Your problem could be caused by one of two issues. First one is incorrect bobbin case seating. Your machine is a front load bobbin system and getting that removable case properly seated can be a real beast of a job!
In stitching, the needle goes down into the bobbin case as it rotates, catches the bobbin thread and loops to create the stitch. If the bobbin case is not in there correctly it will cause needle breaks because the needle smacks against the case that isn't rotating correctly.
Those front load (and side load) bobbin systems are very difficult to use! I try to steer my sewing students to machines that have the nearly jam proof top drop-in system because the frustration with the front or side load system is too great - it can put a sewer right off sewing!
If you bought the machine at a dealer or a fabric store like JoAnn or Hancock's, take the machine back to the store and ask one of the staff to help you learn to load the bobbin case correctly. There should be no charge because you bought the machine there.
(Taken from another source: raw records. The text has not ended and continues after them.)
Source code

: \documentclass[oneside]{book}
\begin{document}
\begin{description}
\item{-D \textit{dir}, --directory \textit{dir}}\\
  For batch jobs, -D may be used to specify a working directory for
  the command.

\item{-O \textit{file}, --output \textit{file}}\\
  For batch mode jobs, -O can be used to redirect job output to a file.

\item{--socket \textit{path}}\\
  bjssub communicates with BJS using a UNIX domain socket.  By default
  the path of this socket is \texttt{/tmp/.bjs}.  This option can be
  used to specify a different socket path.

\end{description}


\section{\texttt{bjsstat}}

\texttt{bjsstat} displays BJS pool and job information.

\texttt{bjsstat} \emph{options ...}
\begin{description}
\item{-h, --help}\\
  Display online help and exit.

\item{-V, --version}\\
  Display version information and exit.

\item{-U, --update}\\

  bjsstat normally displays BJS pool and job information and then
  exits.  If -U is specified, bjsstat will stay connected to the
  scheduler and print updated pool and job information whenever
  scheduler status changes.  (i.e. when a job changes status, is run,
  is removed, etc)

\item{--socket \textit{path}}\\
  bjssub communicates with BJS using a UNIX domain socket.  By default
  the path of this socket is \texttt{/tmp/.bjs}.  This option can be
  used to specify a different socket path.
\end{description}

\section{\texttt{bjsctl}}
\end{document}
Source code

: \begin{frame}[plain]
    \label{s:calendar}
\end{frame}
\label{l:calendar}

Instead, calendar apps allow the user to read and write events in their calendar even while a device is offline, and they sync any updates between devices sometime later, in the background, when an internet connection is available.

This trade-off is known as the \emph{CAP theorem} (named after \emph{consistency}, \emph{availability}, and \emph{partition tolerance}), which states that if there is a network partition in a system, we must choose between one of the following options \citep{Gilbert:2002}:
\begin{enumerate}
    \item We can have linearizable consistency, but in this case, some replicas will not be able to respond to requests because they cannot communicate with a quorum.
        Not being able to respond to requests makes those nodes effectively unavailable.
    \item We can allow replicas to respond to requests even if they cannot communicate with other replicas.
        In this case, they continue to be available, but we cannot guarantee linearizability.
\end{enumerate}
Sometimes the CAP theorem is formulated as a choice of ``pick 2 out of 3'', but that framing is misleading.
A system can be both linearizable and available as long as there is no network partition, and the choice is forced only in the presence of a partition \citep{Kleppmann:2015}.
Take notes; if you can record the session you can play back the audio whilst trying to load the case at home. Snap several photos with either a mobile phone or a digital camera because yes, a picture really can be worth a thousand words when you are struggling to correctly seat one of those bobbin cases!
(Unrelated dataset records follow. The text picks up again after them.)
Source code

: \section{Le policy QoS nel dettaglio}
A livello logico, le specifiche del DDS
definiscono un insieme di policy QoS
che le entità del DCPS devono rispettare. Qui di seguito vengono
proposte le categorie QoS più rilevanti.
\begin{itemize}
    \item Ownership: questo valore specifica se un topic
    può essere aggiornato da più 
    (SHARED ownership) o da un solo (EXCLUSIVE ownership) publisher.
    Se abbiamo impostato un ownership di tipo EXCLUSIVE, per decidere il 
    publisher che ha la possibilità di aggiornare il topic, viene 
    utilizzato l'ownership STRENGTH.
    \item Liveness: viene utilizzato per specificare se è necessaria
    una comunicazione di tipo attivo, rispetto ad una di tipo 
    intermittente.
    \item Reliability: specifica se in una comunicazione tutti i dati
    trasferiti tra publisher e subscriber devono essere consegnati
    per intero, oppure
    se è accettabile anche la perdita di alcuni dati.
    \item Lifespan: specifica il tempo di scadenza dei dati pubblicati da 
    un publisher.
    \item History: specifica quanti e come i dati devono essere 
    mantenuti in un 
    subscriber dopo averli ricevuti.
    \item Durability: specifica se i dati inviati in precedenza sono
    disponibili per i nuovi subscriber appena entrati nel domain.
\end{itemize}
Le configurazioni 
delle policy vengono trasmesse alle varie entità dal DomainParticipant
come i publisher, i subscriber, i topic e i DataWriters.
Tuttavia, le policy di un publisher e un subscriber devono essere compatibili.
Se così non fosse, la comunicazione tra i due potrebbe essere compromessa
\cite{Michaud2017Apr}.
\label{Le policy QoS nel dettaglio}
If you bought it at a big-box like WalMart or Target you're not going to get much help from them, sorry to say because most of the staff in those departments are not sewers. They used to be but they aren't anymore. You can try taking the machine to a Singer dealer, or JoAnn, etc, but expect they will charge you for teaching you how to use the machine.
The only other thing that could be happening is that the machine was dropped in the warehouse and the timing is off. This is a warranty problem for a qualified repair tech to fix, it isn't something you can do at home.
If you still have the receipt you can exchange the machine for either a replacement of the same model, or look for one that has the top drop-in system (so much easier! You may have to pay a little more but it is SO worth it! Any Singer or Brother top drop-in machine will give you years of sewing satisfaction).
When choosing the replacement box, make sure there are no crushed or dented corners as a sign the box was handled carefully. You may even want to try the machine before leaving the store with it.
My Dressmaker 300z sewing machine needle strikes the metal piece below the bobbin case and breaks the tip of the needle off. It was bought in 1990 at Walmart. How can I fix it?
By Melba M.
The timing is off in the machine-you need to take it to a professional for a resetting of the timing. This really isn't something that can be done at home by the sewer.
Most repair techs will have access to the information (usually in a service manual, a pricey item that can cost as much as several hundred dollars US) needed to set the timing on the different models of majour manufacturers, including your particular machine.
Make sure when you take the machine in that you get an estimate, and that the estimate includes a servicing (cleaning, oiling, and checking everything is in good order).
My sewing machine froze up when I pressed the foot pedal to make it go. The needle doesn't do up and down. I can't even turn it to go up and down. I wanted to know if there was anything I can do to fix it my self or should I take it to a repair shop? Thanks. Hope to hear from you soon.
In the past, I have had the threads lock up between the needle and the bobbin. Try removing the needle from the shaft and then take bobbin out. See if that is the freeze up. If not, start from the electric outlet and check all connections. Maybe somewhere they got loose. Good luck. I know it's frustrating! (08/06/2010)
Check the threads like suem1009 suggested. If that is it and it works after you get them loose, then good. If it keeps doing that it could be the "timing". This will need a repair shop.
Try oiling it very well. I had a machine freeze tight because I hadn't oiled it, ever. (I lost the manual and didn't know how.) Good luck! (08/06/2010)
Your timing could be off, but it could be something else also. Here is a website where people can ask questions about their sewing machines. One of the questions there is about machines freezing up. See if his answer helps you out.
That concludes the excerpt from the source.